Orange-fleshed sweetpotato (OFSP) is an excellent source of beta-carotene, which becomes vitamin A in the body. The crop can thus be a lifesaver for children during their first 1000 days, when vitamin A is essential for the development of good eyesight and good health. Vitamin A is also vital for breastfeeding mothers or women in their late pregnancy.
In an effort to reduce vitamin A deficiency in vulnerable households in sub-Sahara Africa, the International Potato Center (CIP) and partners distributed OFSP planting material to mothers and provided them with nutrition education and agronomic training. The aim was to convince and enable smallholder farmers to grow and consume OFSP, and thereby reduce the prevalence of vitamin A deficiency.
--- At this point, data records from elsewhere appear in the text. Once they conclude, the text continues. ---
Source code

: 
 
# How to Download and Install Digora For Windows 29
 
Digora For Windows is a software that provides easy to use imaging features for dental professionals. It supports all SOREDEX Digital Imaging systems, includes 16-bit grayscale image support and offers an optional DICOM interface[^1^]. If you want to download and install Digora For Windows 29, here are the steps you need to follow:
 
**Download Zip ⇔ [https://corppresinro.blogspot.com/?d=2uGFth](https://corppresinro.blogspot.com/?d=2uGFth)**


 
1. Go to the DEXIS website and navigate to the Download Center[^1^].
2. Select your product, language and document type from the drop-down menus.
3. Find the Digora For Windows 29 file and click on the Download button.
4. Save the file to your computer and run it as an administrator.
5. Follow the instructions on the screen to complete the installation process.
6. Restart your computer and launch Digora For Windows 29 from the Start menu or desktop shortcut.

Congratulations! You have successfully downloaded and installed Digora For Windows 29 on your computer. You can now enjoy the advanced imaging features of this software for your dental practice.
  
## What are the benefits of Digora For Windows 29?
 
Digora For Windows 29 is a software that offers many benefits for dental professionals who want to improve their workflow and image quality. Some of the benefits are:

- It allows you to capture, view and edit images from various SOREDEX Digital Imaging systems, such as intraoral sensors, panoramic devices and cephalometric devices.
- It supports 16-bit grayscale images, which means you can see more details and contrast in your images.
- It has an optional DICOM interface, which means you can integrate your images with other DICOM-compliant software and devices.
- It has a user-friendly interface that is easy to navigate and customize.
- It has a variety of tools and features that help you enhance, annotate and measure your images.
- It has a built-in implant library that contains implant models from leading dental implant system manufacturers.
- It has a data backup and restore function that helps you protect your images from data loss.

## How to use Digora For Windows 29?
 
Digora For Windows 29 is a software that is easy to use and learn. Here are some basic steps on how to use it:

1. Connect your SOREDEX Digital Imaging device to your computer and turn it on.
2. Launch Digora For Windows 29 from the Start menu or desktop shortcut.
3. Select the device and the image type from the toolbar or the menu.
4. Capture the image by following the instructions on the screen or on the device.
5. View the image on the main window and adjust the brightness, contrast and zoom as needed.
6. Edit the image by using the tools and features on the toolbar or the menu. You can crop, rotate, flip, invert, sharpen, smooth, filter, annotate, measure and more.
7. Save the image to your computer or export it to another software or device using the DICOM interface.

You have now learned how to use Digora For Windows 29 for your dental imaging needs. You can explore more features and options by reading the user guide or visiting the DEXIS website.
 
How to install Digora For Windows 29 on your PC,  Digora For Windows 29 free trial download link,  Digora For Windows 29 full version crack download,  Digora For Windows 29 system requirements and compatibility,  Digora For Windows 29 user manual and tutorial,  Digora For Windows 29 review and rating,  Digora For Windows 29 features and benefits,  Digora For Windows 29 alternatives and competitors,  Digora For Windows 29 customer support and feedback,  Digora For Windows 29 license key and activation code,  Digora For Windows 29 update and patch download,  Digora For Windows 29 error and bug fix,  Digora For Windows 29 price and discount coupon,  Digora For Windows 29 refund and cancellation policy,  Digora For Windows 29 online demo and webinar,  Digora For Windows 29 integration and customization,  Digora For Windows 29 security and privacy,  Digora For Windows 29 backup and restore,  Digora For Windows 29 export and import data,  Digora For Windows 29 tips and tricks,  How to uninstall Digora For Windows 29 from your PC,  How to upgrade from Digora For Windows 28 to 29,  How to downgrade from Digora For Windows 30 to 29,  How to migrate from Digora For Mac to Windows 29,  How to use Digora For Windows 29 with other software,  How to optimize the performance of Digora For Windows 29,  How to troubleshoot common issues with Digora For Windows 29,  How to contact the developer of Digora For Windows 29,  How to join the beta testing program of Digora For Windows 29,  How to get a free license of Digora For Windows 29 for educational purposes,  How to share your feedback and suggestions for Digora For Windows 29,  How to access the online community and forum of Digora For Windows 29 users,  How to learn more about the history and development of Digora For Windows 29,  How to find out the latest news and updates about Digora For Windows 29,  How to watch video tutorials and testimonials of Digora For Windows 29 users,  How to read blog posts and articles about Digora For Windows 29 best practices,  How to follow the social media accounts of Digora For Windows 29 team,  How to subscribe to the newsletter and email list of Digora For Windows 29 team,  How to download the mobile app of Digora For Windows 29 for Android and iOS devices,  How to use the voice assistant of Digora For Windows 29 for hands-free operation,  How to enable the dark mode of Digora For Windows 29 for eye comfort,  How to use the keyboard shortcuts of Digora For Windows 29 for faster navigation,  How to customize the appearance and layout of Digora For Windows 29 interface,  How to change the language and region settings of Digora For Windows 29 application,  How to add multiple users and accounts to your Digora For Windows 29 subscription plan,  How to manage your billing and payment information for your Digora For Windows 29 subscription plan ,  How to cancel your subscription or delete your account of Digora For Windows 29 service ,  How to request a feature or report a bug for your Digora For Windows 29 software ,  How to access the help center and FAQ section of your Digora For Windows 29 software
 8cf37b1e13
But those farmers need to maintain their own planting material for subsequent growing seasons if their families are going to enjoy the health benefits of OFSP in the long term. And they did.
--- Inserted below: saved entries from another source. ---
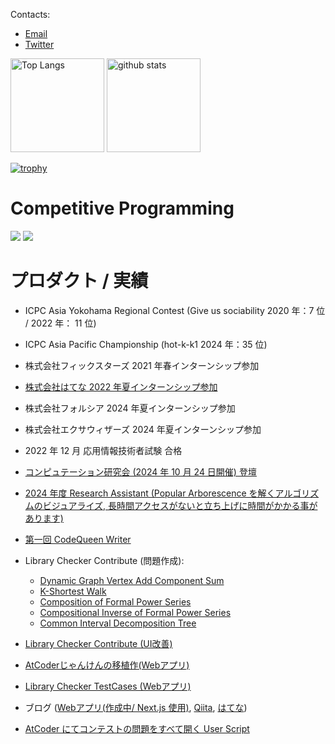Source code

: Contacts:

- [Email](<mailto:hotmanww@gmail.com>)
- [Twitter](https://twitter.com/hotmanww)

<p align="left"> 
  <img alt="Top Langs" height="150px" src="https://github-readme-stats.vercel.app/api/top-langs/?username=hotman78&layout=compact&count_private=true&show_icons=true&theme=onedark" />
  <img alt="github stats" height="150px" src="https://github-readme-stats.vercel.app/api?username=hotman78&count_private=true&show_icons=true&show_icons=true&theme=onedark" />
</p>

[![trophy](https://github-profile-trophy.vercel.app/?username=hotman78&theme=onedark&column=7
)](https://github.com/ryo-ma/github-profile-trophy)

# Competitive Programming
<a href="https://atcoder.jp/users/hotman78" target="_blank" title="hotman78"><img src="https://img.shields.io/endpoint?url=https%3A%2F%2Fatcoder-badges.now.sh%2Fapi%2Fatcoder%2Fjson%2Fhotman78" /></a>
<a href="https://codeforces.com/profile/hotman78" target="_blank" title="hotman78"><img src="https://img.shields.io/endpoint?url=https%3A%2F%2Fatcoder-badges.now.sh%2Fapi%2Fcodeforces%2Fjson%2Fhotman78" /></a>

# プロダクト / 実績
- ICPC Asia Yokohama Regional Contest (Give us sociability 2020 年：7 位 / 2022 年： 11 位)
- ICPC Asia Pacific Championship (hot-k-k1 2024 年：35 位)
- 株式会社フィックスターズ 2021 年春インターンシップ参加
- [株式会社はてな 2022 年夏インターンシップ参加](https://hotman78.hatenablog.com/entry/2022/09/24/125850)
- 株式会社フォルシア 2024 年夏インターンシップ参加
- 株式会社エクサウィザーズ 2024 年夏インターンシップ参加
- 2022 年 12 月 応用情報技術者試験 合格
- [コンピュテーション研究会 (2024 年 10 月 24 日開催) 登壇](https://ken.ieice.org/ken/program/index.php?tgs_regid=7d8af2af309058a62dbfb133b2f208458e2dee3966c84402db2bdcb483d68000&tgid=IEICE-COMP)
- [2024 年度 Research Assistant (Popular Arborescence を解くアルゴリズムのビジュアライズ, 長時間アクセスがないと立ち上げに時間がかかる事があります)](https://popular-arborescence.streamlit.app/)
- [第一回 CodeQueen Writer](https://atcoder.jp/contests/codequeen2023-final-open)
- Library Checker Contribute (問題作成):
  - [Dynamic Graph Vertex Add Component Sum](https://judge.yosupo.jp/problem/dynamic_graph_vertex_add_component_sum)
  - [K-Shortest Walk](https://judge.yosupo.jp/problem/k_shortest_walk)
  - [Composition of Formal Power Series](https://judge.yosupo.jp/problem/composition_of_formal_power_series)
  - [Compositional Inverse of Formal Power Series](https://judge.yosupo.jp/problem/compositional_inverse_of_formal_power_series)
  - [Common Interval Decomposition Tree](https://judge.yosupo.jp/problem/common_interval_decomposition_tree)
- [Library Checker Contribute (UI改善)](https://github.com/yosupo06/library-checker-frontend/issues/163)

- [AtCoderじゃんけんの移植作(Webアプリ)](https://hotman78.github.io/atcoder-janken/)
- [Library Checker TestCases (Webアプリ)](https://library-checker-testcases.hotman78.com/)
- ブログ ([Webアプリ(作成中/ Next.js 使用)](https://blog.hotman78.com/), [Qiita](https://qiita.com/hotman78), [はてな](https://hotman78.hatenablog.com/))
- [AtCoder にてコンテストの問題をすべて開く User Script](https://greasyfork.org/ja/scripts/387471-atcoder-all-open)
A recently published study by CIP researchers conducted in western Kenya, which sought to determine the effectiveness of this approach, found that farmers who received OFSP vines were likely to retain the crop and share it with others. The researchers determined that the retention rate was quite high, even when households received only 100–200 vines to plant. They also found that early adoption and diffusion was strongly influenced by information received by households and the channels used to disseminate it (agriculture-nutrition education and extension).
The researchers used quantitative methods, specifically regression analysis, to isolate the factors that influence early adoption and farmer-to-farmer diffusion and their causal effects, after determining retention rates. The study also explored the number of vines required per household for successful bulking for subsequent seasons. On average, 76% of households who received 100–200 vines of the VITAA and Kabode OFSP varieties in 2014 still had and planted one of those varieties a year later. A slightly lower proportion (62%) continued to plant both varieties of OFSP. Both cases refer to the short rain season of 2014.
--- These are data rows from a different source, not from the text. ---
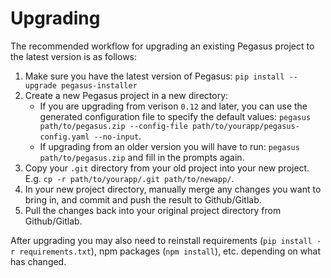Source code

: # Upgrading

The recommended workflow for upgrading an existing Pegasus project to the latest version is as follows:

1. Make sure you have the latest version of Pegasus: `pip install --upgrade pegasus-installer`
2. Create a new Pegasus project in a new directory:
   - If you are upgrading from verison `0.12` and later, you can use
     the generated configuration file to specify the default values: `pegasus path/to/pegasus.zip --config-file path/to/yourapp/pegasus-config.yaml --no-input`.
   - If upgrading from an older version you will have to run: `pegasus path/to/pegasus.zip` and fill in the prompts again.
3. Copy your `.git` directory from your old project into your new project.
   E.g. `cp -r path/to/yourapp/.git path/to/newapp/`.
4. In your new project directory, manually merge any changes you want to bring in,
   and commit and push the result to Github/Gitlab.
5. Pull the changes back into your original project directory from Github/Gitlab.

After upgrading you may also need to reinstall requirements (`pip install -r requirements.txt`),
npm packages (`npm install`), etc. depending on what has changed.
Retention rates were significantly lower during the long rain season (32% for both and 36% or one) indicating a strong seasonality effect on retention rate. With respect to farmer-to-farmer sharing, the team found that 25% of farmers who received OFSP vines from the project shared them with their neighbors over the 1-2-year period.
Among the key factors determining early adoption were distance to a health facility (a source of nutrition education and counseling), listening to radio programs about OFSP, participation in project-convened field days, living near a community health volunteer (CHV), and having a plot of land in the lowlands. In the case of early farmer-to-farmer diffusion, factors such as education level, participation in mother-to-mother club meetings, living near a CHV and having plot of land in the lowlands were key drivers.
The study was conducted in 2016 and focused on households who received OFSP vines for planting in 2014 and 2015 under the Scaling Up Sweetpotato through Agriculture and Nutrition (SUSTAIN) project. In addition to OFSP planting material, those households went through intensive training in sweetpotato agronomy; maternal, infant and young child feeding practices and nutrition; and demonstrations of diversified utilization of sweetpotato.
SUSTAIN’s first phase (2013-2018) aimed to scale up the nutrition benefits of biofortified OFSP to smallholder farming households with children under five years in target countries. The project, funded by UKAid, supported an integrated set of interventions in agriculture, nutrition and marketing to increase production and consumption of OFSP. By the end of its first phase (by June 2018), the project had surpassed its initial target of 1.2 million farming households in five countries growing and consuming the pro vitamin A rich OFSP by over 40 percent.